======== AVAILABLE RECORDS ========
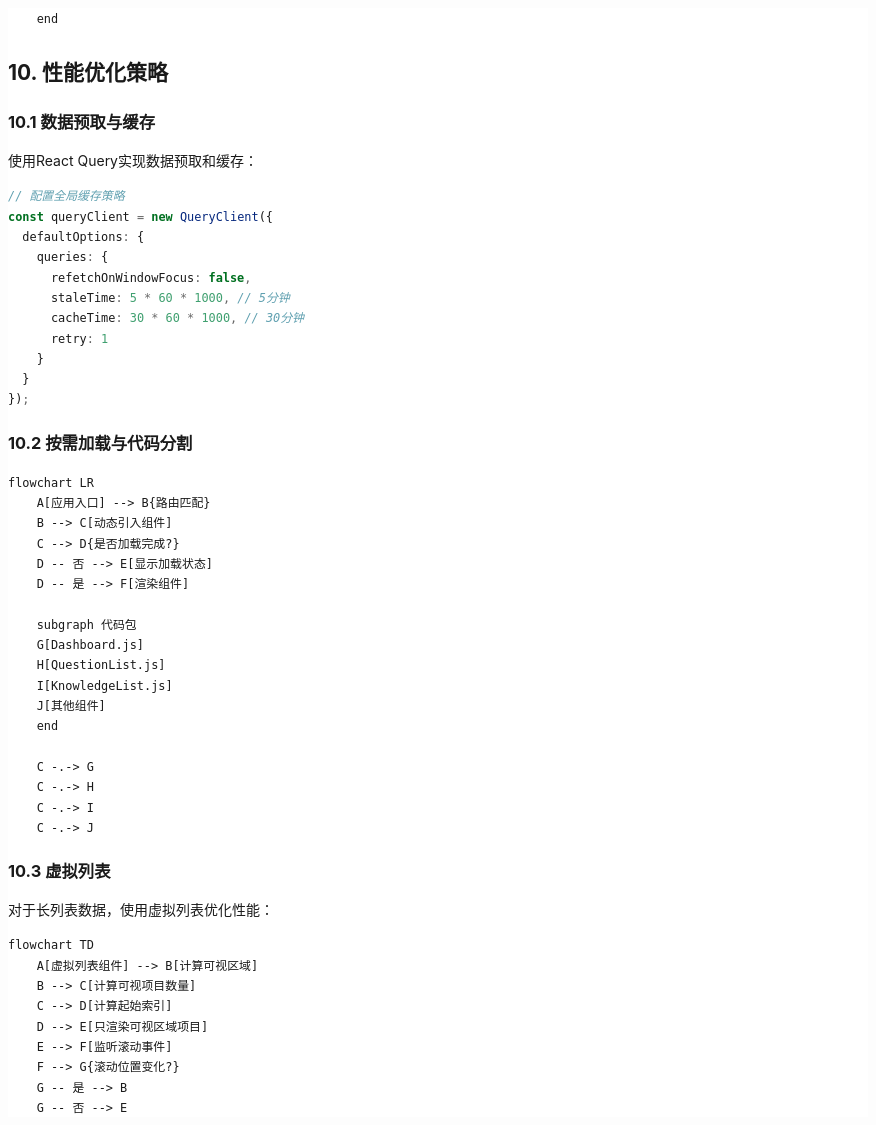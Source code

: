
 ```mermaid
    end
```

## 10. 性能优化策略

### 10.1 数据预取与缓存

使用React Query实现数据预取和缓存：

```typescript
// 配置全局缓存策略
const queryClient = new QueryClient({
  defaultOptions: {
    queries: {
      refetchOnWindowFocus: false,
      staleTime: 5 * 60 * 1000, // 5分钟
      cacheTime: 30 * 60 * 1000, // 30分钟
      retry: 1
    }
  }
});
```

### 10.2 按需加载与代码分割

```mermaid
flowchart LR
    A[应用入口] --> B{路由匹配}
    B --> C[动态引入组件]
    C --> D{是否加载完成?}
    D -- 否 --> E[显示加载状态]
    D -- 是 --> F[渲染组件]
    
    subgraph 代码包
    G[Dashboard.js]
    H[QuestionList.js]
    I[KnowledgeList.js]
    J[其他组件]
    end
    
    C -.-> G
    C -.-> H
    C -.-> I
    C -.-> J
```

### 10.3 虚拟列表

对于长列表数据，使用虚拟列表优化性能：

```mermaid
flowchart TD
    A[虚拟列表组件] --> B[计算可视区域]
    B --> C[计算可视项目数量]
    C --> D[计算起始索引]
    D --> E[只渲染可视区域项目]
    E --> F[监听滚动事件]
    F --> G{滚动位置变化?}
    G -- 是 --> B
    G -- 否 --> E
```
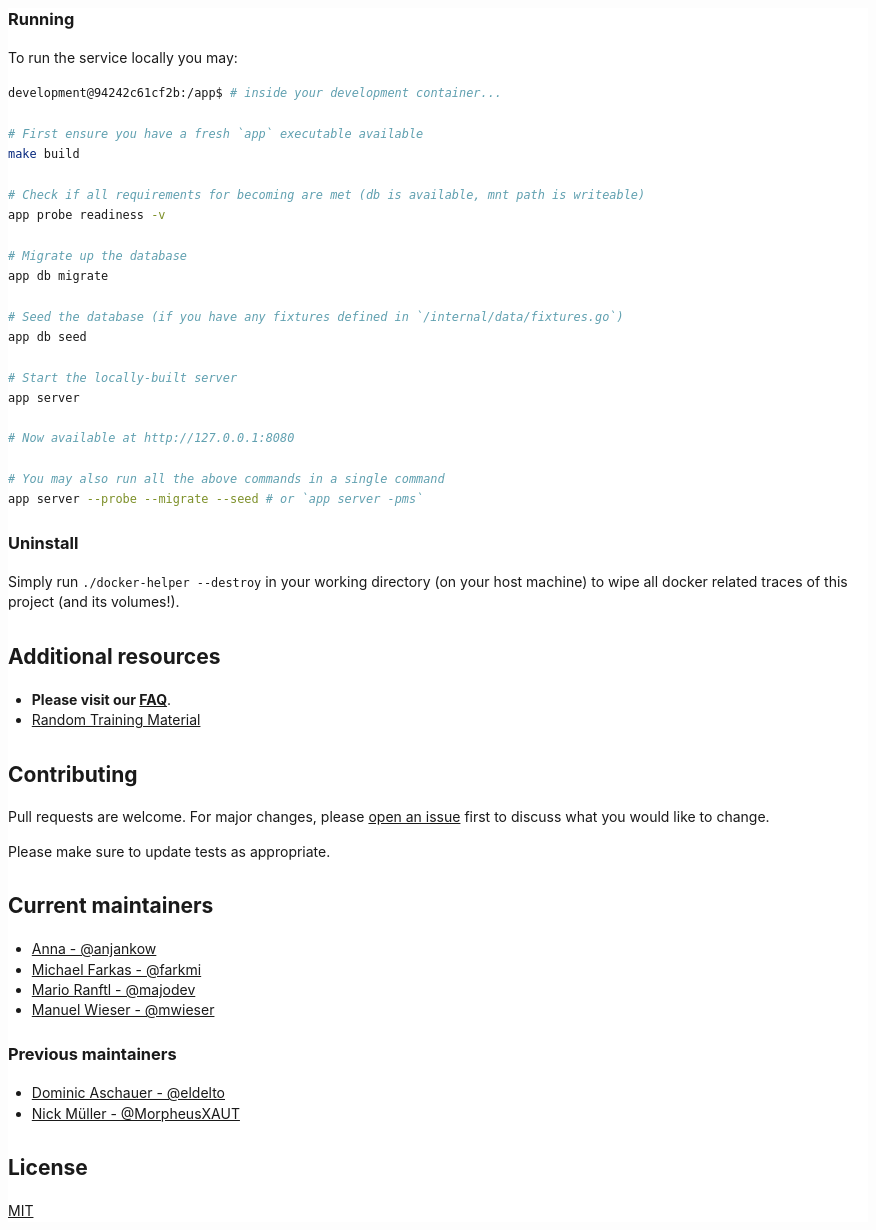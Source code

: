 ### Running

To run the service locally you may:

```bash
development@94242c61cf2b:/app$ # inside your development container...

# First ensure you have a fresh `app` executable available
make build

# Check if all requirements for becoming are met (db is available, mnt path is writeable)
app probe readiness -v

# Migrate up the database
app db migrate

# Seed the database (if you have any fixtures defined in `/internal/data/fixtures.go`)
app db seed

# Start the locally-built server
app server

# Now available at http://127.0.0.1:8080

# You may also run all the above commands in a single command
app server --probe --migrate --seed # or `app server -pms`
```

### Uninstall

Simply run `./docker-helper --destroy` in your working directory (on your host machine) to wipe all docker related traces of this project (and its volumes!).

## Additional resources

* **Please visit our [FAQ](https://github.com/allaboutapps/go-starter/wiki/FAQ)**.
* [Random Training Material](https://github.com/allaboutapps/go-starter/wiki/Random-training-material)

## Contributing

Pull requests are welcome. For major changes, please [open an issue](https://github.com/allaboutapps/go-starter/issues/new) first to discuss what you would like to change.

Please make sure to update tests as appropriate.

## Current maintainers

- [Anna - @anjankow](https://github.com/anjankow)
- [Michael Farkas - @farkmi](https://github.com/farkmi)
- [Mario Ranftl - @majodev](https://github.com/majodev)
- [Manuel Wieser - @mwieser](https://github.com/mwieser)

### Previous maintainers

- [Dominic Aschauer - @eldelto](https://github.com/eldelto)
- [Nick Müller - @MorpheusXAUT](https://github.com/MorpheusXAUT)

## License

[MIT](LICENSE)
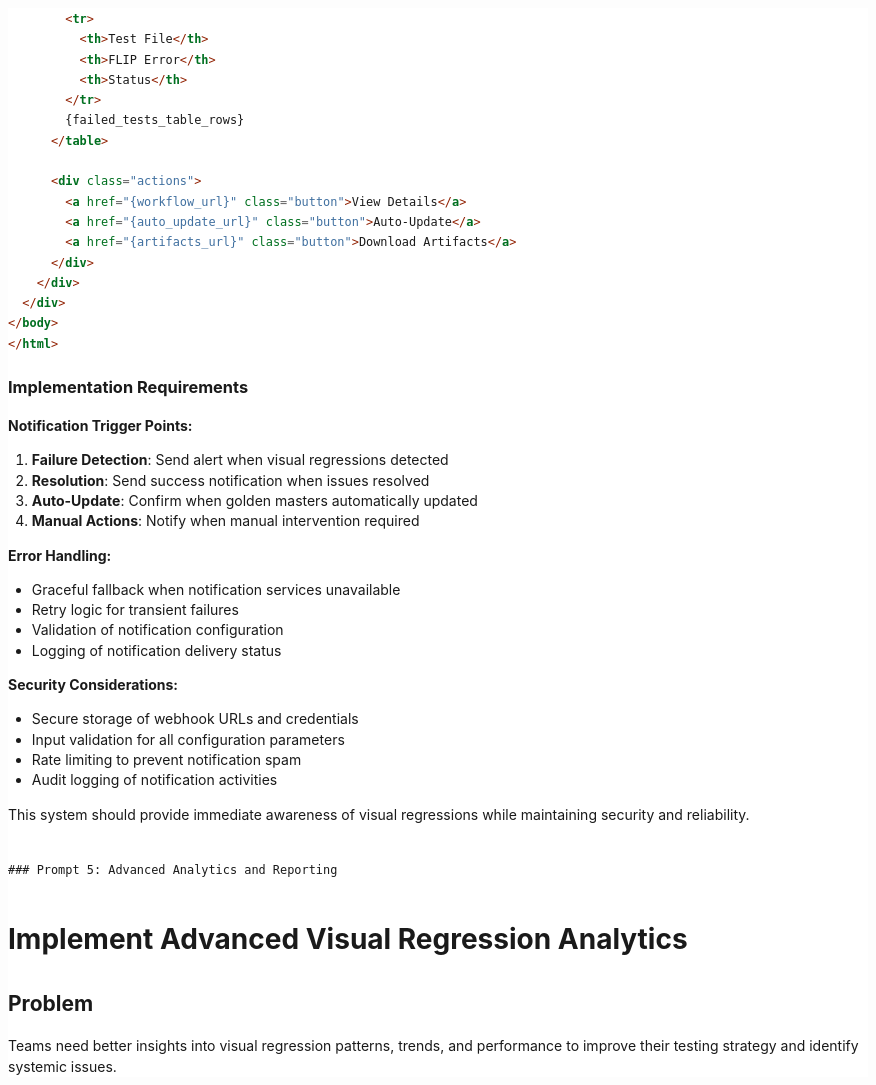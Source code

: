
 ```html
        <tr>
          <th>Test File</th>
          <th>FLIP Error</th>
          <th>Status</th>
        </tr>
        {failed_tests_table_rows}
      </table>
      
      <div class="actions">
        <a href="{workflow_url}" class="button">View Details</a>
        <a href="{auto_update_url}" class="button">Auto-Update</a>
        <a href="{artifacts_url}" class="button">Download Artifacts</a>
      </div>
    </div>
  </div>
</body>
</html>
```

### Implementation Requirements

**Notification Trigger Points:**
1. **Failure Detection**: Send alert when visual regressions detected
2. **Resolution**: Send success notification when issues resolved
3. **Auto-Update**: Confirm when golden masters automatically updated
4. **Manual Actions**: Notify when manual intervention required

**Error Handling:**
- Graceful fallback when notification services unavailable
- Retry logic for transient failures
- Validation of notification configuration
- Logging of notification delivery status

**Security Considerations:**
- Secure storage of webhook URLs and credentials
- Input validation for all configuration parameters
- Rate limiting to prevent notification spam
- Audit logging of notification activities

This system should provide immediate awareness of visual regressions while maintaining security and reliability.
```

### Prompt 5: Advanced Analytics and Reporting

```
# Implement Advanced Visual Regression Analytics

## Problem
Teams need better insights into visual regression patterns, trends, and performance to improve their testing strategy and identify systemic issues.
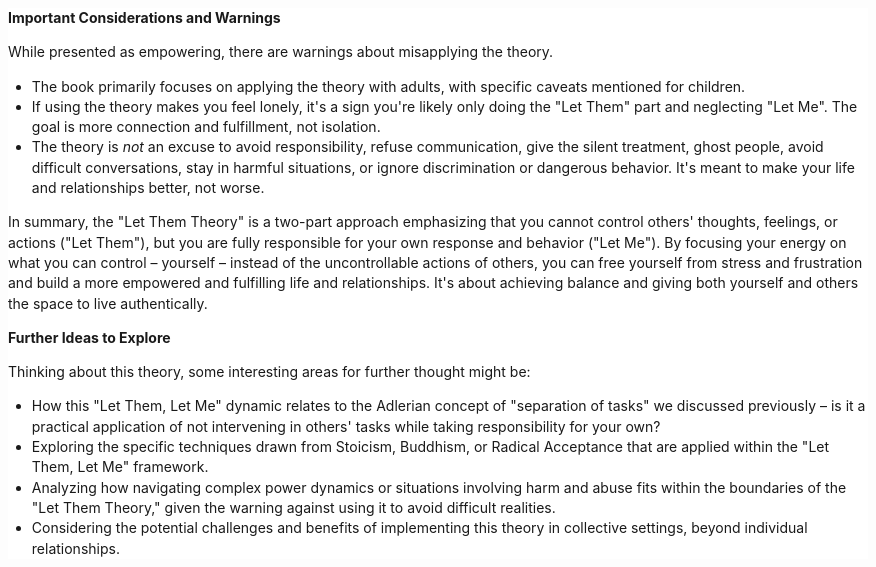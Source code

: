 **Important Considerations and Warnings**

While presented as empowering, there are warnings about misapplying the theory.

- The book primarily focuses on applying the theory with adults, with specific caveats mentioned for children.
- If using the theory makes you feel lonely, it's a sign you're likely only doing the "Let Them" part and neglecting "Let Me". The goal is more connection and fulfillment, not isolation.
- The theory is _not_ an excuse to avoid responsibility, refuse communication, give the silent treatment, ghost people, avoid difficult conversations, stay in harmful situations, or ignore discrimination or dangerous behavior. It's meant to make your life and relationships better, not worse.

In summary, the "Let Them Theory" is a two-part approach emphasizing that you cannot control others' thoughts, feelings, or actions ("Let Them"), but you are fully responsible for your own response and behavior ("Let Me"). By focusing your energy on what you can control – yourself – instead of the uncontrollable actions of others, you can free yourself from stress and frustration and build a more empowered and fulfilling life and relationships. It's about achieving balance and giving both yourself and others the space to live authentically.

**Further Ideas to Explore**

Thinking about this theory, some interesting areas for further thought might be:

- How this "Let Them, Let Me" dynamic relates to the Adlerian concept of "separation of tasks" we discussed previously – is it a practical application of not intervening in others' tasks while taking responsibility for your own?
- Exploring the specific techniques drawn from Stoicism, Buddhism, or Radical Acceptance that are applied within the "Let Them, Let Me" framework.
- Analyzing how navigating complex power dynamics or situations involving harm and abuse fits within the boundaries of the "Let Them Theory," given the warning against using it to avoid difficult realities.
- Considering the potential challenges and benefits of implementing this theory in collective settings, beyond individual relationships.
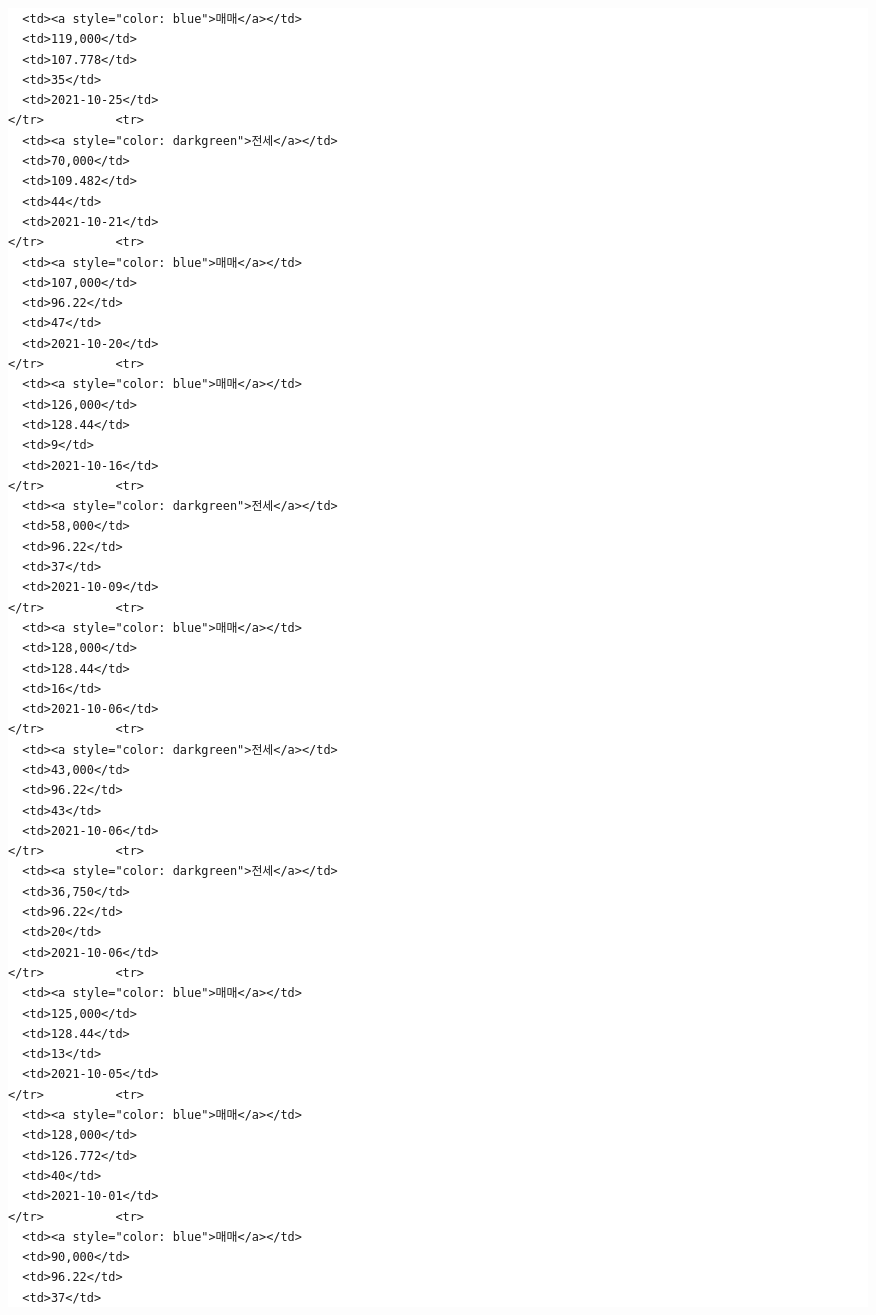       <td><a style="color: blue">매매</a></td>
      <td>119,000</td>
      <td>107.778</td>
      <td>35</td>
      <td>2021-10-25</td>
    </tr>          <tr>
      <td><a style="color: darkgreen">전세</a></td>
      <td>70,000</td>
      <td>109.482</td>
      <td>44</td>
      <td>2021-10-21</td>
    </tr>          <tr>
      <td><a style="color: blue">매매</a></td>
      <td>107,000</td>
      <td>96.22</td>
      <td>47</td>
      <td>2021-10-20</td>
    </tr>          <tr>
      <td><a style="color: blue">매매</a></td>
      <td>126,000</td>
      <td>128.44</td>
      <td>9</td>
      <td>2021-10-16</td>
    </tr>          <tr>
      <td><a style="color: darkgreen">전세</a></td>
      <td>58,000</td>
      <td>96.22</td>
      <td>37</td>
      <td>2021-10-09</td>
    </tr>          <tr>
      <td><a style="color: blue">매매</a></td>
      <td>128,000</td>
      <td>128.44</td>
      <td>16</td>
      <td>2021-10-06</td>
    </tr>          <tr>
      <td><a style="color: darkgreen">전세</a></td>
      <td>43,000</td>
      <td>96.22</td>
      <td>43</td>
      <td>2021-10-06</td>
    </tr>          <tr>
      <td><a style="color: darkgreen">전세</a></td>
      <td>36,750</td>
      <td>96.22</td>
      <td>20</td>
      <td>2021-10-06</td>
    </tr>          <tr>
      <td><a style="color: blue">매매</a></td>
      <td>125,000</td>
      <td>128.44</td>
      <td>13</td>
      <td>2021-10-05</td>
    </tr>          <tr>
      <td><a style="color: blue">매매</a></td>
      <td>128,000</td>
      <td>126.772</td>
      <td>40</td>
      <td>2021-10-01</td>
    </tr>          <tr>
      <td><a style="color: blue">매매</a></td>
      <td>90,000</td>
      <td>96.22</td>
      <td>37</td>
========
__YOUR ASSIGNMENT__
Set aside each line above that includes the string "build" and report it.

__YOUR RESPONSE__
make build
In summary, the "Let Them Theory" is a two-part approach emphasizing that you cannot control others' thoughts, feelings, or actions ("Let Them"), but you are fully responsible for your own response and behavior ("Let Me"). By focusing your energy on what you can control – yourself – instead of the uncontrollable actions of others, you can free yourself from stress and frustration and build a more empowered and fulfilling life and relationships. It's about achieving balance and giving both yourself and others the space to live authentically.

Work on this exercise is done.